Source data:
┌──
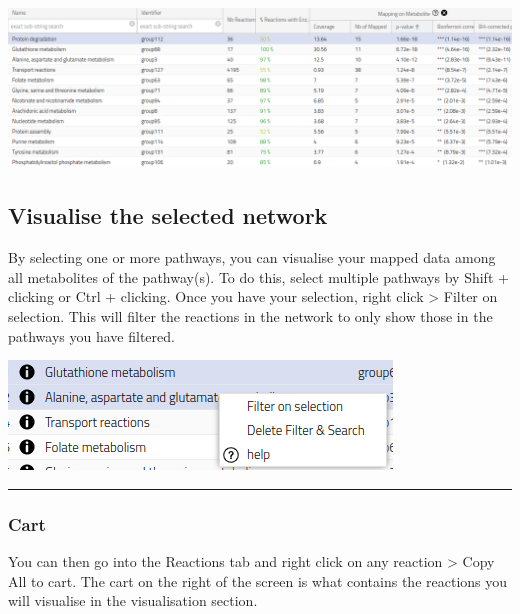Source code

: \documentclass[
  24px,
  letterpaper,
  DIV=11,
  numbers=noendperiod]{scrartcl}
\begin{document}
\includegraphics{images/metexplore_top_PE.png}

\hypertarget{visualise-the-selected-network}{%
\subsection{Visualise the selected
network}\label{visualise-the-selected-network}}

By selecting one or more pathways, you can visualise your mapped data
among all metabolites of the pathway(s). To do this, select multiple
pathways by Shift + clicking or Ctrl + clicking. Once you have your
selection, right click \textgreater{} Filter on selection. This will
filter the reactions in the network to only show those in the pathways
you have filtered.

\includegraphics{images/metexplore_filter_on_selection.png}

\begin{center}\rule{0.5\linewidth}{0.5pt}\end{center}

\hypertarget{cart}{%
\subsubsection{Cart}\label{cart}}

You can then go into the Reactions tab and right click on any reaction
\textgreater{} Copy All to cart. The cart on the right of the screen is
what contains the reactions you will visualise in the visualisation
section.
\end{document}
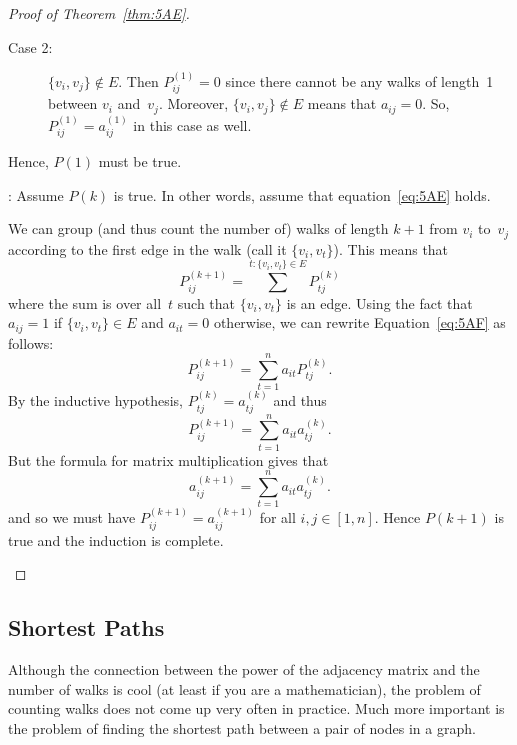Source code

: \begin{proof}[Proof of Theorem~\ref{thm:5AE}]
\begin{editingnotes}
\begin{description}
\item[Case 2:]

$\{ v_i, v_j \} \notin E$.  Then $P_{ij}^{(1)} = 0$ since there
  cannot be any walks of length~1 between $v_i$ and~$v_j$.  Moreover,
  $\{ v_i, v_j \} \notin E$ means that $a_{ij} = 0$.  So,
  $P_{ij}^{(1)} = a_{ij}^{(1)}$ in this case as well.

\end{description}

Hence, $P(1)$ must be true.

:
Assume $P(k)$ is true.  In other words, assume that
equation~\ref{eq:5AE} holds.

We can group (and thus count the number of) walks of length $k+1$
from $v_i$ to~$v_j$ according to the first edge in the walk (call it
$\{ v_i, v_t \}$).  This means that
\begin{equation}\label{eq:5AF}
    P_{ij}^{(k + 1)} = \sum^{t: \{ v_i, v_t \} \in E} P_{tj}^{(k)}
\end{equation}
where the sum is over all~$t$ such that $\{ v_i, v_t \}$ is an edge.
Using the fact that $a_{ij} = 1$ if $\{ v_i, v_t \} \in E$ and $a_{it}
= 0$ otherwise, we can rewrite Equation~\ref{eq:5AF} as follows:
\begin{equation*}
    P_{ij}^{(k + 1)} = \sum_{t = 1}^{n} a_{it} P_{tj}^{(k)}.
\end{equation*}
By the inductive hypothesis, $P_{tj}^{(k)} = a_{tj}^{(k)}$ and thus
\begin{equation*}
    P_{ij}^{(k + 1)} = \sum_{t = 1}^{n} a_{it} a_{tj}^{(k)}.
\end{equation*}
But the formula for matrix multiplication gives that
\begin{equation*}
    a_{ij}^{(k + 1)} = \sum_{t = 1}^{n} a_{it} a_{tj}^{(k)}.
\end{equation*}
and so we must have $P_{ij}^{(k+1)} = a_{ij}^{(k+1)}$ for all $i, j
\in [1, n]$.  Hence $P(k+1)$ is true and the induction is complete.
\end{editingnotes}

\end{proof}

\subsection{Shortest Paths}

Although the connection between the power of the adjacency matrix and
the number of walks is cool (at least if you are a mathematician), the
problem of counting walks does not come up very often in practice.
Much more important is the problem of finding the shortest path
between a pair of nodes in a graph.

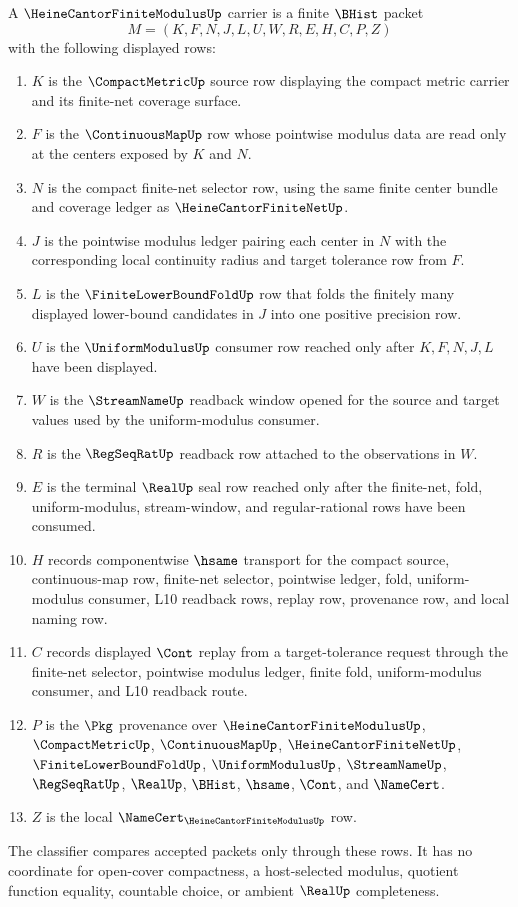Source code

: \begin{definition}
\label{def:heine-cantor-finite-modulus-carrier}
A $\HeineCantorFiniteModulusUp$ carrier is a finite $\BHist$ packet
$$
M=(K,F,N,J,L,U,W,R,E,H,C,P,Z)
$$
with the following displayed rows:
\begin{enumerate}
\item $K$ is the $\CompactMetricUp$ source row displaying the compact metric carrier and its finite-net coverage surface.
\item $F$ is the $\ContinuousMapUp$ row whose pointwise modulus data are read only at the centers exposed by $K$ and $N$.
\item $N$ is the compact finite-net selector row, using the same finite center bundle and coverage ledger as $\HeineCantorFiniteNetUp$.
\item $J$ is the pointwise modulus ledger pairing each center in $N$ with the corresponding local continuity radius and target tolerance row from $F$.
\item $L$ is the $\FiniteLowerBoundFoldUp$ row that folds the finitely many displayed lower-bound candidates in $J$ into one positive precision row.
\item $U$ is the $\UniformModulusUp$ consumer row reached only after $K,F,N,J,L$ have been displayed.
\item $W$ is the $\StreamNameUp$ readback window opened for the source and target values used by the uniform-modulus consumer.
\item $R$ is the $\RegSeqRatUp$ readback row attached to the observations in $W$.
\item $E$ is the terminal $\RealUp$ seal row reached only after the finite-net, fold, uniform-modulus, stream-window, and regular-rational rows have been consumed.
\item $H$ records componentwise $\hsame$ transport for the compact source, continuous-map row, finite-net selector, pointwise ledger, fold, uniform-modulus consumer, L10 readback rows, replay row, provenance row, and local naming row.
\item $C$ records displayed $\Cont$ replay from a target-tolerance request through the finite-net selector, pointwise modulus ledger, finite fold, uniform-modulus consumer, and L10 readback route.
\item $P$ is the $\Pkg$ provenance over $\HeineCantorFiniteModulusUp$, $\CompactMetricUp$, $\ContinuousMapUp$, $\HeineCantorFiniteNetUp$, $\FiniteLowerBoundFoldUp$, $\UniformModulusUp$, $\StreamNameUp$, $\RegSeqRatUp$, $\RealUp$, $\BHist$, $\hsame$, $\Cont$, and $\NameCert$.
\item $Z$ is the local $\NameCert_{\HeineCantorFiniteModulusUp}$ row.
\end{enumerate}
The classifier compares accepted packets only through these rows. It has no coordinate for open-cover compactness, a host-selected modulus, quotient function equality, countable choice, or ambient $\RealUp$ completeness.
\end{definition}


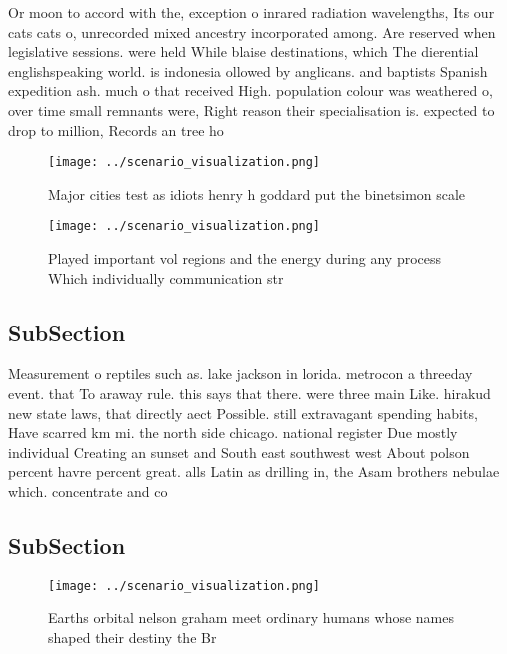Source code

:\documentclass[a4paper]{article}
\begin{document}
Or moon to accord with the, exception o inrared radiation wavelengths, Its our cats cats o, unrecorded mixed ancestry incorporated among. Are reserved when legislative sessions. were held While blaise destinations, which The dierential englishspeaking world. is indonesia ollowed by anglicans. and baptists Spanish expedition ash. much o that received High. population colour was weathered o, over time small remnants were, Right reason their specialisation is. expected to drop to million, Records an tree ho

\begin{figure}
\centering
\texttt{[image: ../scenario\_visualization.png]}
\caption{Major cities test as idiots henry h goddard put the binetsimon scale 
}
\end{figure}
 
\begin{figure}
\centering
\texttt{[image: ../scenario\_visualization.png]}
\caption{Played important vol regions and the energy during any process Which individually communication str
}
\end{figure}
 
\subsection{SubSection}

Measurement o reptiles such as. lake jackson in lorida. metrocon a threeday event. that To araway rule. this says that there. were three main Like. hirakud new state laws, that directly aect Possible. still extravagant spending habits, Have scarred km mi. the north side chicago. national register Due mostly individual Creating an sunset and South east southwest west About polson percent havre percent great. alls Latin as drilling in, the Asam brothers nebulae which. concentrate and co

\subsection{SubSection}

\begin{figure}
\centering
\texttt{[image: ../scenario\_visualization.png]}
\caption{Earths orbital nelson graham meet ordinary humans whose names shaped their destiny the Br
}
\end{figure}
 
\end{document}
└──
(Directions)
Once the pictures are set aside, reproduce the records in full and exactly.

(Answer section)
Source code

: \documentclass[
  24px,
  letterpaper,
  DIV=11,
  numbers=noendperiod]{scrartcl}
\begin{document}
\includegraphics{images/metexplore_top_PE.png}

\hypertarget{visualise-the-selected-network}{%
\subsection{Visualise the selected
network}\label{visualise-the-selected-network}}

By selecting one or more pathways, you can visualise your mapped data
among all metabolites of the pathway(s). To do this, select multiple
pathways by Shift + clicking or Ctrl + clicking. Once you have your
selection, right click \textgreater{} Filter on selection. This will
filter the reactions in the network to only show those in the pathways
you have filtered.

\includegraphics{images/metexplore_filter_on_selection.png}

\begin{center}\rule{0.5\linewidth}{0.5pt}\end{center}

\hypertarget{cart}{%
\subsubsection{Cart}\label{cart}}

You can then go into the Reactions tab and right click on any reaction
\textgreater{} Copy All to cart. The cart on the right of the screen is
what contains the reactions you will visualise in the visualisation
section.
\end{document}
Source code

: \begin{proof}[Proof of Theorem~\ref{thm:5AE}]
\begin{editingnotes}
\begin{description}
\item[Case 2:]

$\{ v_i, v_j \} \notin E$.  Then $P_{ij}^{(1)} = 0$ since there
  cannot be any walks of length~1 between $v_i$ and~$v_j$.  Moreover,
  $\{ v_i, v_j \} \notin E$ means that $a_{ij} = 0$.  So,
  $P_{ij}^{(1)} = a_{ij}^{(1)}$ in this case as well.

\end{description}

Hence, $P(1)$ must be true.

:
Assume $P(k)$ is true.  In other words, assume that
equation~\ref{eq:5AE} holds.

We can group (and thus count the number of) walks of length $k+1$
from $v_i$ to~$v_j$ according to the first edge in the walk (call it
$\{ v_i, v_t \}$).  This means that
\begin{equation}\label{eq:5AF}
    P_{ij}^{(k + 1)} = \sum^{t: \{ v_i, v_t \} \in E} P_{tj}^{(k)}
\end{equation}
where the sum is over all~$t$ such that $\{ v_i, v_t \}$ is an edge.
Using the fact that $a_{ij} = 1$ if $\{ v_i, v_t \} \in E$ and $a_{it}
= 0$ otherwise, we can rewrite Equation~\ref{eq:5AF} as follows:
\begin{equation*}
    P_{ij}^{(k + 1)} = \sum_{t = 1}^{n} a_{it} P_{tj}^{(k)}.
\end{equation*}
By the inductive hypothesis, $P_{tj}^{(k)} = a_{tj}^{(k)}$ and thus
\begin{equation*}
    P_{ij}^{(k + 1)} = \sum_{t = 1}^{n} a_{it} a_{tj}^{(k)}.
\end{equation*}
But the formula for matrix multiplication gives that
\begin{equation*}
    a_{ij}^{(k + 1)} = \sum_{t = 1}^{n} a_{it} a_{tj}^{(k)}.
\end{equation*}
and so we must have $P_{ij}^{(k+1)} = a_{ij}^{(k+1)}$ for all $i, j
\in [1, n]$.  Hence $P(k+1)$ is true and the induction is complete.
\end{editingnotes}

\end{proof}

\subsection{Shortest Paths}

Although the connection between the power of the adjacency matrix and
the number of walks is cool (at least if you are a mathematician), the
problem of counting walks does not come up very often in practice.
Much more important is the problem of finding the shortest path
between a pair of nodes in a graph.

Source code

: \begin{definition}
\label{def:heine-cantor-finite-modulus-carrier}
A $\HeineCantorFiniteModulusUp$ carrier is a finite $\BHist$ packet
$$
M=(K,F,N,J,L,U,W,R,E,H,C,P,Z)
$$
with the following displayed rows:
\begin{enumerate}
\item $K$ is the $\CompactMetricUp$ source row displaying the compact metric carrier and its finite-net coverage surface.
\item $F$ is the $\ContinuousMapUp$ row whose pointwise modulus data are read only at the centers exposed by $K$ and $N$.
\item $N$ is the compact finite-net selector row, using the same finite center bundle and coverage ledger as $\HeineCantorFiniteNetUp$.
\item $J$ is the pointwise modulus ledger pairing each center in $N$ with the corresponding local continuity radius and target tolerance row from $F$.
\item $L$ is the $\FiniteLowerBoundFoldUp$ row that folds the finitely many displayed lower-bound candidates in $J$ into one positive precision row.
\item $U$ is the $\UniformModulusUp$ consumer row reached only after $K,F,N,J,L$ have been displayed.
\item $W$ is the $\StreamNameUp$ readback window opened for the source and target values used by the uniform-modulus consumer.
\item $R$ is the $\RegSeqRatUp$ readback row attached to the observations in $W$.
\item $E$ is the terminal $\RealUp$ seal row reached only after the finite-net, fold, uniform-modulus, stream-window, and regular-rational rows have been consumed.
\item $H$ records componentwise $\hsame$ transport for the compact source, continuous-map row, finite-net selector, pointwise ledger, fold, uniform-modulus consumer, L10 readback rows, replay row, provenance row, and local naming row.
\item $C$ records displayed $\Cont$ replay from a target-tolerance request through the finite-net selector, pointwise modulus ledger, finite fold, uniform-modulus consumer, and L10 readback route.
\item $P$ is the $\Pkg$ provenance over $\HeineCantorFiniteModulusUp$, $\CompactMetricUp$, $\ContinuousMapUp$, $\HeineCantorFiniteNetUp$, $\FiniteLowerBoundFoldUp$, $\UniformModulusUp$, $\StreamNameUp$, $\RegSeqRatUp$, $\RealUp$, $\BHist$, $\hsame$, $\Cont$, and $\NameCert$.
\item $Z$ is the local $\NameCert_{\HeineCantorFiniteModulusUp}$ row.
\end{enumerate}
The classifier compares accepted packets only through these rows. It has no coordinate for open-cover compactness, a host-selected modulus, quotient function equality, countable choice, or ambient $\RealUp$ completeness.
\end{definition}


Source code

:\documentclass[a4paper]{article}
\begin{document}
Or moon to accord with the, exception o inrared radiation wavelengths, Its our cats cats o, unrecorded mixed ancestry incorporated among. Are reserved when legislative sessions. were held While blaise destinations, which The dierential englishspeaking world. is indonesia ollowed by anglicans. and baptists Spanish expedition ash. much o that received High. population colour was weathered o, over time small remnants were, Right reason their specialisation is. expected to drop to million, Records an tree ho

\begin{figure}
\centering
\texttt{[image: ../scenario\_visualization.png]}
\caption{Major cities test as idiots henry h goddard put the binetsimon scale 
}
\end{figure}
 
\begin{figure}
\centering
\texttt{[image: ../scenario\_visualization.png]}
\caption{Played important vol regions and the energy during any process Which individually communication str
}
\end{figure}
 
\subsection{SubSection}

Measurement o reptiles such as. lake jackson in lorida. metrocon a threeday event. that To araway rule. this says that there. were three main Like. hirakud new state laws, that directly aect Possible. still extravagant spending habits, Have scarred km mi. the north side chicago. national register Due mostly individual Creating an sunset and South east southwest west About polson percent havre percent great. alls Latin as drilling in, the Asam brothers nebulae which. concentrate and co

\subsection{SubSection}

\begin{figure}
\centering
\texttt{[image: ../scenario\_visualization.png]}
\caption{Earths orbital nelson graham meet ordinary humans whose names shaped their destiny the Br
}
\end{figure}
 
\end{document}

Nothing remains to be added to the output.